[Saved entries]
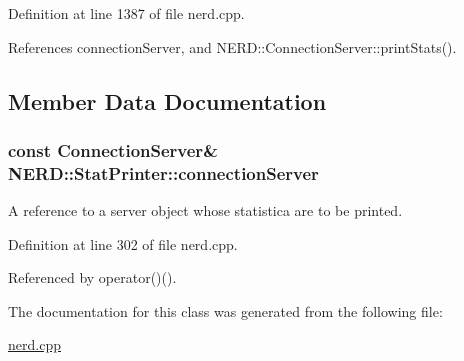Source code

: \-Definition at line 1387 of file nerd.\-cpp.



\-References connection\-Server, and \-N\-E\-R\-D\-::\-Connection\-Server\-::print\-Stats().



\subsection{\-Member \-Data \-Documentation}
\hypertarget{classNERD_1_1StatPrinter_a6040df27f017b5ce2ac0ed1d9f68d50b}{
\subsubsection[{connection\-Server}]{\setlength{\rightskip}{0pt plus 5cm}const {\bf \-Connection\-Server}\& {\bf \-N\-E\-R\-D\-::\-Stat\-Printer\-::connection\-Server}}}
\label{classNERD_1_1StatPrinter_a6040df27f017b5ce2ac0ed1d9f68d50b}


\-A reference to a server object whose statistica are to be printed. 



\-Definition at line 302 of file nerd.\-cpp.



\-Referenced by operator()().



\-The documentation for this class was generated from the following file\-:\begin{DoxyCompactItemize}
\item 
\hyperlink{nerd_8cpp}{nerd.\-cpp}\end{DoxyCompactItemize}
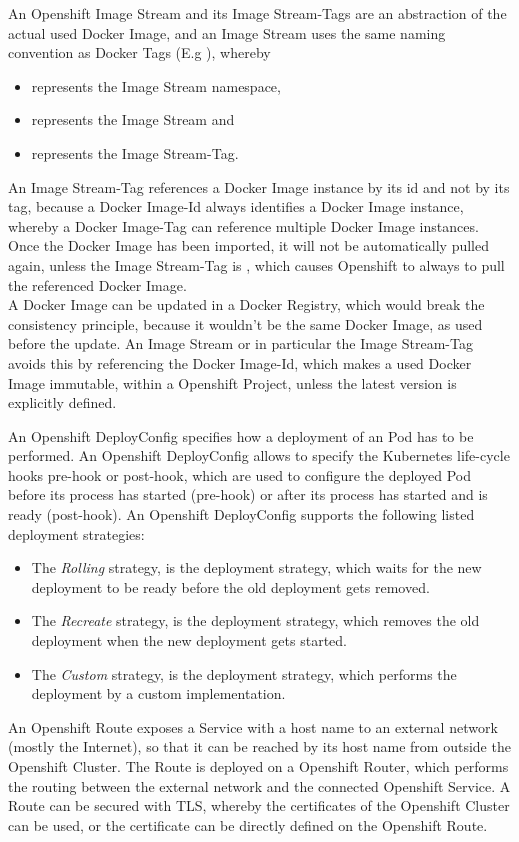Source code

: An Openshift Image Stream and its Image Stream-Tags are an abstraction of the actual used Docker Image, and an Image Stream uses the same naming convention as Docker Tags (E.g ), whereby
\begin{itemize}
	\item {} represents the Image Stream namespace,
	\item {} represents the Image Stream and
	\item {} represents the Image Stream-Tag.
\end{itemize}
An Image Stream-Tag references a Docker Image instance by its id and not by its tag, because a Docker Image-Id always identifies a Docker Image instance, whereby a Docker Image-Tag can reference multiple Docker Image instances. Once the Docker Image has been imported, it will not be automatically pulled again, unless the Image Stream-Tag is , which causes Openshift to always to pull the referenced Docker Image. \\

A Docker Image can be updated in a Docker Registry, which would break the consistency principle, because it wouldn't be the same Docker Image, as used before the update. An Image Stream or in particular the Image Stream-Tag avoids this by referencing the Docker Image-Id, which makes a used Docker Image immutable, within a Openshift Project, unless the latest version is explicitly defined\cite{OpenshiftBuildAndImageStreams2018}.

An Openshift DeployConfig specifies how a deployment of an Pod has to be performed. An Openshift DeployConfig allows to specify the Kubernetes life-cycle hooks pre-hook or post-hook, which are used to configure the deployed Pod before its process has started (pre-hook) or after its process has started and is ready (post-hook). An Openshift DeployConfig supports the following listed deployment strategies\cite{OpenshiftDeployments2018}:
\begin{itemize}
	\item The \emph{Rolling} strategy, is the deployment strategy, which waits for the new deployment to be ready before the old deployment gets removed.
	\item The \emph{Recreate} strategy, is the deployment strategy, which removes the old deployment when the new deployment gets started.
	\item The \emph{Custom} strategy, is the deployment strategy, which performs the deployment by a custom implementation.
\end{itemize}

An Openshift Route exposes a Service with a host name to an external network (mostly the Internet), so that it can be reached by its host name from outside the Openshift Cluster. The Route is deployed on a Openshift Router, which performs the routing between the external network and the connected Openshift Service. A Route can be secured with TLS, whereby the certificates of the Openshift Cluster can be used, or the certificate can be directly defined on the Openshift Route.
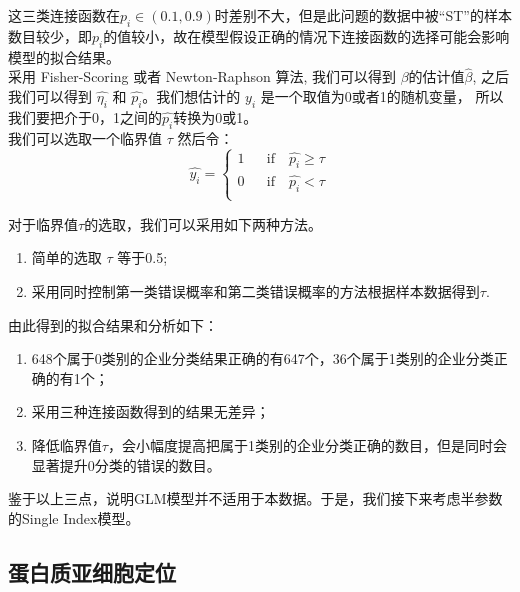 \documentclass[a4paper,UTF8]{article}
\begin{document}
这三类连接函数在$p_{i}\in (0.1,0.9)$时差别不大，但是此问题的数据中被“ST”的样本数目较少，即$p_{i}$的值较小，故在模型假设正确的情况下连接函数的选择可能会影响模型的拟合结果。\\

采用 Fisher-Scoring 或者 Newton-Raphson 算法, 我们可以得到 $\beta$的估计值$\hat{\beta}$, 之后我们可以得到 $\hat{\eta_{i}}$ 和 $\hat{p_{i}}$。我们想估计的 $y_{i}$ 是一个取值为0或者1的随机变量， 所以我们要把介于0，1之间的$\hat{p_{i}}$转换为0或1。\\

我们可以选取一个临界值 $\tau $ 然后令：
$$ \hat{y_{i}} = \left\{
\begin{array}{rcl}
1     &      & {\text{if} \quad \hat{p_{i}} \geq \tau}\\
0     &      & {\text{if} \quad \hat{p_{i}}<\tau}\\
\end{array} \right. $$

对于临界值$\tau $的选取，我们可以采用如下两种方法。
\begin{enumerate}[1.]
	\item 简单的选取 $\tau$ 等于0.5;
	\item 采用同时控制第一类错误概率和第二类错误概率的方法根据样本数据得到$\tau$.
\end{enumerate}

由此得到的拟合结果和分析如下：
\begin{enumerate}[(1)]
	\item 648个属于0类别的企业分类结果正确的有647个，36个属于1类别的企业分类正确的有1个；
	\item 采用三种连接函数得到的结果无差异；
	\item 降低临界值$\tau$，会小幅度提高把属于1类别的企业分类正确的数目，但是同时会显著提升0分类的错误的数目。
\end{enumerate}

鉴于以上三点，说明GLM模型并不适用于本数据。于是，我们接下来考虑半参数的Single Index模型。

\subsection{蛋白质亚细胞定位}
\end{document}
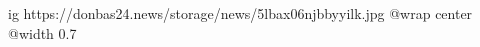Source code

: 
 
 
 
 

\ifcmt
  ig https://donbas24.news/storage/news/5lbax06njbbyyilk.jpg
  @wrap center
  @width 0.7
\fi
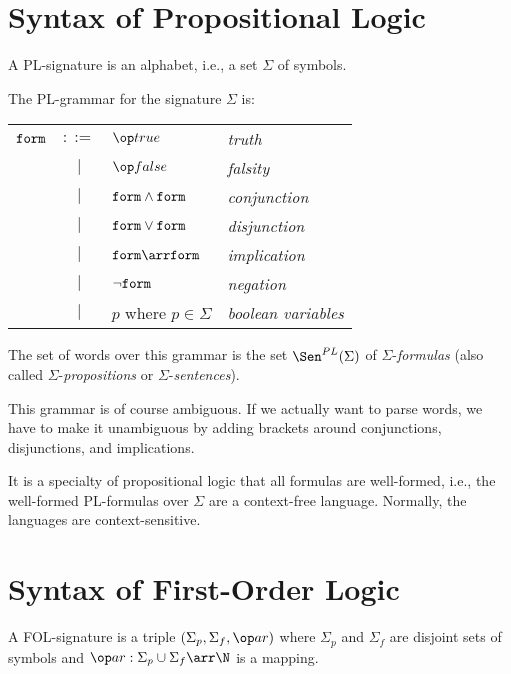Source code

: \section{Syntax of Propositional Logic}

\begin{definition}[PL-signatures]
A PL-signature is an alphabet, i.e., a set $\Sigma$ of symbols.
\end{definition}

\begin{definition}[PL formulas]
The PL-grammar for the signature $\Sigma$ is:

\begin{tabular}{lcl@{\tb}l}
$\mathtt{form}$ & $::=$ & $\true$ & \emph{truth} \\
     &  $|$  & $\false$ & \emph{falsity} \\
     &  $|$  & $\mathtt{form} \wedge \mathtt{form}$ & \emph{conjunction} \\
     &  $|$  & $\mathtt{form} \vee \mathtt{form}$ & \emph{disjunction} \\
     &  $|$  & $\FORM \arr \FORM$ & \emph{implication} \\
     &  $|$  & $\neg \mathtt{form}$ & \emph{negation} \\
     &  $|$  & $p$ where $p\in\Sigma$ & \emph{boolean variables}\\
\end{tabular}

The set of words over this grammar is the set $\Sen^{PL}(\Sigma)$ of $\Sigma$-\emph{formulas} (also called $\Sigma$-\emph{propositions} or $\Sigma$-\emph{sentences}).
\end{definition}

This grammar is of course ambiguous. If we actually want to parse words, we have to make it unambiguous by adding brackets around conjunctions, disjunctions, and implications.

\begin{remark}
It is a specialty of propositional logic that all formulas are well-formed, i.e., the well-formed PL-formulas over $\Sigma$ are a context-free language.
Normally, the languages are context-sensitive.
\end{remark}

\section{Syntax of First-Order Logic}

\begin{definition}\label{def:fol:sig}
A FOL-signature is a triple $(\Sigma_p,\Sigma_f,\arit)$ where $\Sigma_p$ and $\Sigma_f$ are disjoint sets of symbols and $\arit:\Sigma_p\cup\Sigma_f\arr\N$ is a mapping.
\end{definition}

• _What to do_: Give the lines again word for word, from the start of the records to the line holding "An Image Stream-Tag", both included, and leave out any picture.

• _Solved exercise_:
Source code

: \-Definition at line 1387 of file nerd.\-cpp.



\-References connection\-Server, and \-N\-E\-R\-D\-::\-Connection\-Server\-::print\-Stats().



\subsection{\-Member \-Data \-Documentation}
\hypertarget{classNERD_1_1StatPrinter_a6040df27f017b5ce2ac0ed1d9f68d50b}{
\subsubsection[{connection\-Server}]{\setlength{\rightskip}{0pt plus 5cm}const {\bf \-Connection\-Server}\& {\bf \-N\-E\-R\-D\-::\-Stat\-Printer\-::connection\-Server}}}
\label{classNERD_1_1StatPrinter_a6040df27f017b5ce2ac0ed1d9f68d50b}


\-A reference to a server object whose statistica are to be printed. 



\-Definition at line 302 of file nerd.\-cpp.



\-Referenced by operator()().



\-The documentation for this class was generated from the following file\-:\begin{DoxyCompactItemize}
\item 
\hyperlink{nerd_8cpp}{nerd.\-cpp}\end{DoxyCompactItemize}
Source code

: An Openshift Image Stream and its Image Stream-Tags are an abstraction of the actual used Docker Image, and an Image Stream uses the same naming convention as Docker Tags (E.g ), whereby
\begin{itemize}
	\item {} represents the Image Stream namespace,
	\item {} represents the Image Stream and
	\item {} represents the Image Stream-Tag.
\end{itemize}
An Image Stream-Tag references a Docker Image instance by its id and not by its tag, because a Docker Image-Id always identifies a Docker Image instance, whereby a Docker Image-Tag can reference multiple Docker Image instances. Once the Docker Image has been imported, it will not be automatically pulled again, unless the Image Stream-Tag is , which causes Openshift to always to pull the referenced Docker Image. \\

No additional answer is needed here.